Just so, it is not only that the left lies; rather, it must be the type of lie that mimics truth in bringing together disparate phenomena, providing us with a kind of counterfeit aha! experience. This is no doubt how all those intellectuals were pulled in by Marx. Here was a theory that explained everything (except how Marx could transcend class and know unconditioned Truth).
Freudian psychoanalysis accomplished the same thing. Speaking of Darwinism, it also serves this purpose for flatland ideologues such as Richard Dawkins and the like. There is something positively thrilling about a theory that liberates one from the appearances of things, and gives access to a deeper reality that "explains everything."
For this is precisely what truth is supposed to do: you know, set us free. Free from what? Well, from appearances, for starters. Truth is surprising, as we've been suggesting over these past several posts. It is not merely a logical operation, or deduction from first principles. To quote Dávila, Faith is not assent to concepts, but a sudden splendor that knocks us down. You could say that real truth palpably defeats our efforts to resist it.
Continuing with the article, "I have taken seven women’s studies classes.... After taking those classes, I realize that not only was I deluded, but I was led into an absurd intellectual alcove where objective truth is subordinate to academic theories used as political propaganda."
Yes: deluded and used. Weak and malleable women serve this purpose for the left, but not nearly to the extent that blacks do. Women of all ages are more likely than men to be on the left, but for blacks the ratio is usually higher than nine to one.
How is that? Again, it must be the satisfaction, the counterfeit thrill of a theory that explains everything. All you really need to know is that you are black, and all life's mysteries are revealed to you. Such is the meretricious beauty of identity politics, whether one is female, homosexual, Hispanic, Aryan, whatever. It is the key that opens the Cosmic Door.
Now, the real splendor is a prolongation of truth, as light rays are to the sun. Faith is its mode of receptivity -- like one of the five senses, only on a higher plane. How to tell the difference between this and its phony substitutes? Hmm, let's see. Let's think back to when Bob was a liberal.
Surely it must be important that I was not only irreligious but anti-religious, such that I explicitly excluded myself from any real graces, except the ones that could get past my defenses. Therefore, the only splendor available to me would by definition have to come from the left. And that it did.
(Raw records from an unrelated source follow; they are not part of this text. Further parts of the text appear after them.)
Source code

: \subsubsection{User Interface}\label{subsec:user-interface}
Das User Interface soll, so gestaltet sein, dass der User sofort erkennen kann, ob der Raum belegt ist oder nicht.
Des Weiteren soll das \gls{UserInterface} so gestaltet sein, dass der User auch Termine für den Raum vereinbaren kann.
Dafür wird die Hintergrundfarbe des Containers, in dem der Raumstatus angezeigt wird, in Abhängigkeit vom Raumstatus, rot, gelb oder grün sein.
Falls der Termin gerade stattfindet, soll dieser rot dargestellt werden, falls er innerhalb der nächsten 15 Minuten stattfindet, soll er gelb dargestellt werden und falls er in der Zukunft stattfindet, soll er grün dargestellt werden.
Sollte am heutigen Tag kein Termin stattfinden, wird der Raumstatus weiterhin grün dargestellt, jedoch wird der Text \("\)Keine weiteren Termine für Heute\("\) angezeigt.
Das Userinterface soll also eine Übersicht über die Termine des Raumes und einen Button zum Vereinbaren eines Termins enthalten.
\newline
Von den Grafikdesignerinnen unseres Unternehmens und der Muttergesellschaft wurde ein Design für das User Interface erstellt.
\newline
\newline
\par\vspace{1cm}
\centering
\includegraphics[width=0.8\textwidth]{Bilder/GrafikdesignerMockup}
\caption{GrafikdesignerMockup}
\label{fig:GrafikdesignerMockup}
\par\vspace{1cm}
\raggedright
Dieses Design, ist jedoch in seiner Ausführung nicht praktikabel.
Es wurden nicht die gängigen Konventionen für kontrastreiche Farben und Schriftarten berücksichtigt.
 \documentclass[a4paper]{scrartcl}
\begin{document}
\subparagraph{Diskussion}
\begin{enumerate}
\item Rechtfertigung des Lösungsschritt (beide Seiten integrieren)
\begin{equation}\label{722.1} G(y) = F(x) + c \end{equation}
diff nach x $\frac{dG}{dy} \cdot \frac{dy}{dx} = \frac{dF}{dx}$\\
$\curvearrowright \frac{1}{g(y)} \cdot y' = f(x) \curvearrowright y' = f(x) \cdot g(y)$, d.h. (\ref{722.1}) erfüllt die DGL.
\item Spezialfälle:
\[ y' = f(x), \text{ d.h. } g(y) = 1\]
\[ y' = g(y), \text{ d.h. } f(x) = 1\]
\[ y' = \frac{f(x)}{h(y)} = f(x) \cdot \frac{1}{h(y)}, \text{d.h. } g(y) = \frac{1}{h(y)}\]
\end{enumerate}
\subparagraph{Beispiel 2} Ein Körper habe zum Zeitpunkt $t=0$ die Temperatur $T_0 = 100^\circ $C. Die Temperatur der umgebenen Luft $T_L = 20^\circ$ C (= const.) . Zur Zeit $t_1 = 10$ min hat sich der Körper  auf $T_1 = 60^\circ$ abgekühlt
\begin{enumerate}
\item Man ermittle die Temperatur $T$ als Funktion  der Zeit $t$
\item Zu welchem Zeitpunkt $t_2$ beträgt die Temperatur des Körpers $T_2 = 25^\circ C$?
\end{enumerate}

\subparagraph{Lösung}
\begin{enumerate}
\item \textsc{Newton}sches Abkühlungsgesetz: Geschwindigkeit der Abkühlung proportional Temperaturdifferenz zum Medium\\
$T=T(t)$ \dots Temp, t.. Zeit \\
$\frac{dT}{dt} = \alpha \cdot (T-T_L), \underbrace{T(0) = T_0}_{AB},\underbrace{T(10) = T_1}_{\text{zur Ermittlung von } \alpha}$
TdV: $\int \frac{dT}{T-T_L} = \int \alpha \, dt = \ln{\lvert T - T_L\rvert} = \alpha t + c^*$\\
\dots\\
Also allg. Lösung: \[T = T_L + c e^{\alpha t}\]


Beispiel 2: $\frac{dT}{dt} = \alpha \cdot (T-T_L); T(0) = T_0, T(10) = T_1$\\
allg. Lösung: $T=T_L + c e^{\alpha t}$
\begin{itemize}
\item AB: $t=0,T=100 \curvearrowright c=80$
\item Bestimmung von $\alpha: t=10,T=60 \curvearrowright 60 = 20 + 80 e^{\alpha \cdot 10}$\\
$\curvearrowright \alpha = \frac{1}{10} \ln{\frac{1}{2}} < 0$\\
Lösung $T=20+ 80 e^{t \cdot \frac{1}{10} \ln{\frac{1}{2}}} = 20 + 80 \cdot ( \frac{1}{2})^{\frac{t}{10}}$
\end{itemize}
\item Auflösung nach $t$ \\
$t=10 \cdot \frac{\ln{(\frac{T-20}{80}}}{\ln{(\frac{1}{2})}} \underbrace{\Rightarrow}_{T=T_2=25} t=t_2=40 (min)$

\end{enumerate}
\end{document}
Even today, for example, Howard Zinn's A People's History of the United States is the bestselling work of history on college campuses. Thirty six years after its initial publication it is still #227 on Amazon, and must have made its Marxist author a small fortune (the wiki article on Zinn says it routinely sells in excess of 100,000 copies a year). Not bad for a torrent of lies.
In any event, I still remember the feeling upon reading Zinn and others like him. Again, like any good conspiracy theory, it explains everything. It also has a gnostic appeal, because now you are in on the secret. And it has a religious appeal, both because it saves (to be on the left is to be Good and therefore absolved of sin) and liberates one from appearances. It also provides meaning from evangelizing and converting those still living in darkness. Not incidentally, it also makes you a Superior Person, so the appeal to narcissism is transparent (no doubt accounting for its appeal to the featherbrains of Hollywood and the MSM).
I didn't intend to go in this direction, but here we are. Let's conclude with some aphorisms:
The only man who saves himself from intellectual vulgarity is the man who ignores what it is fashionable to know.
To feign knowledge of a subject, it is advisable to adopt its most recent interpretation.
Great stupidities do not come from the people. First, they have seduced intelligent men.